# TASK PROMPT
Apart from the pictures, write out the records that follow exactly.

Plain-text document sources

▬▬▬▬▬▬▬▬▬▬

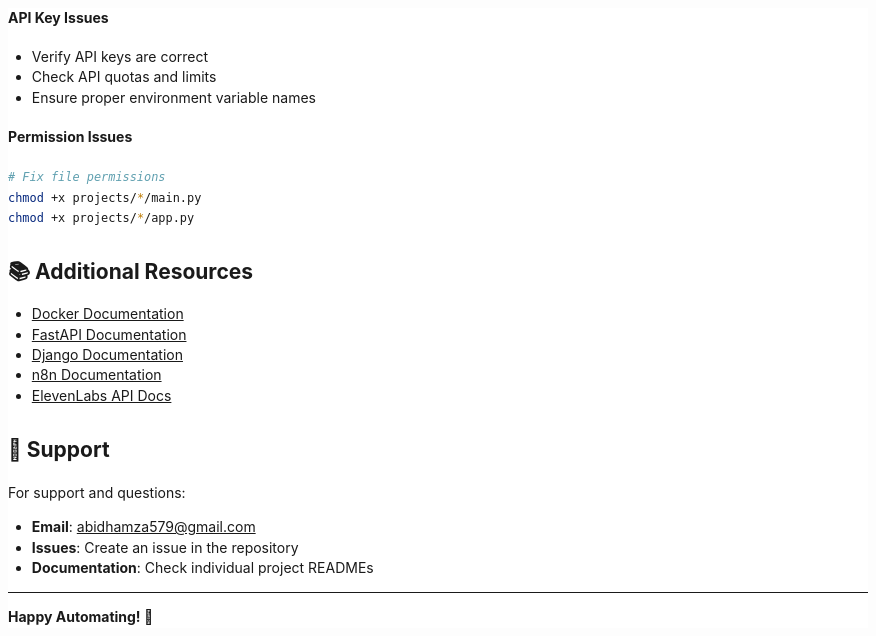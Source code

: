 #### API Key Issues
- Verify API keys are correct
- Check API quotas and limits
- Ensure proper environment variable names

#### Permission Issues
```bash
# Fix file permissions
chmod +x projects/*/main.py
chmod +x projects/*/app.py
```

## 📚 Additional Resources

- [Docker Documentation](https://docs.docker.com/)
- [FastAPI Documentation](https://fastapi.tiangolo.com/)
- [Django Documentation](https://docs.djangoproject.com/)
- [n8n Documentation](https://docs.n8n.io/)
- [ElevenLabs API Docs](https://elevenlabs.io/docs)

## 🤝 Support

For support and questions:
- **Email**: abidhamza579@gmail.com
- **Issues**: Create an issue in the repository
- **Documentation**: Check individual project READMEs

---

**Happy Automating! 🚀**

▬▬▬▬▬▬▬▬▬▬

# SOLVED EXERCISE
Source code

: #### API Key Issues
- Verify API keys are correct
- Check API quotas and limits
- Ensure proper environment variable names

#### Permission Issues
```bash
# Fix file permissions
chmod +x projects/*/main.py
chmod +x projects/*/app.py
```

## 📚 Additional Resources

- [Docker Documentation](https://docs.docker.com/)
- [FastAPI Documentation](https://fastapi.tiangolo.com/)
- [Django Documentation](https://docs.djangoproject.com/)
- [n8n Documentation](https://docs.n8n.io/)
- [ElevenLabs API Docs](https://elevenlabs.io/docs)

## 🤝 Support

For support and questions:
- **Email**: abidhamza579@gmail.com
- **Issues**: Create an issue in the repository
- **Documentation**: Check individual project READMEs

---

**Happy Automating! 🚀**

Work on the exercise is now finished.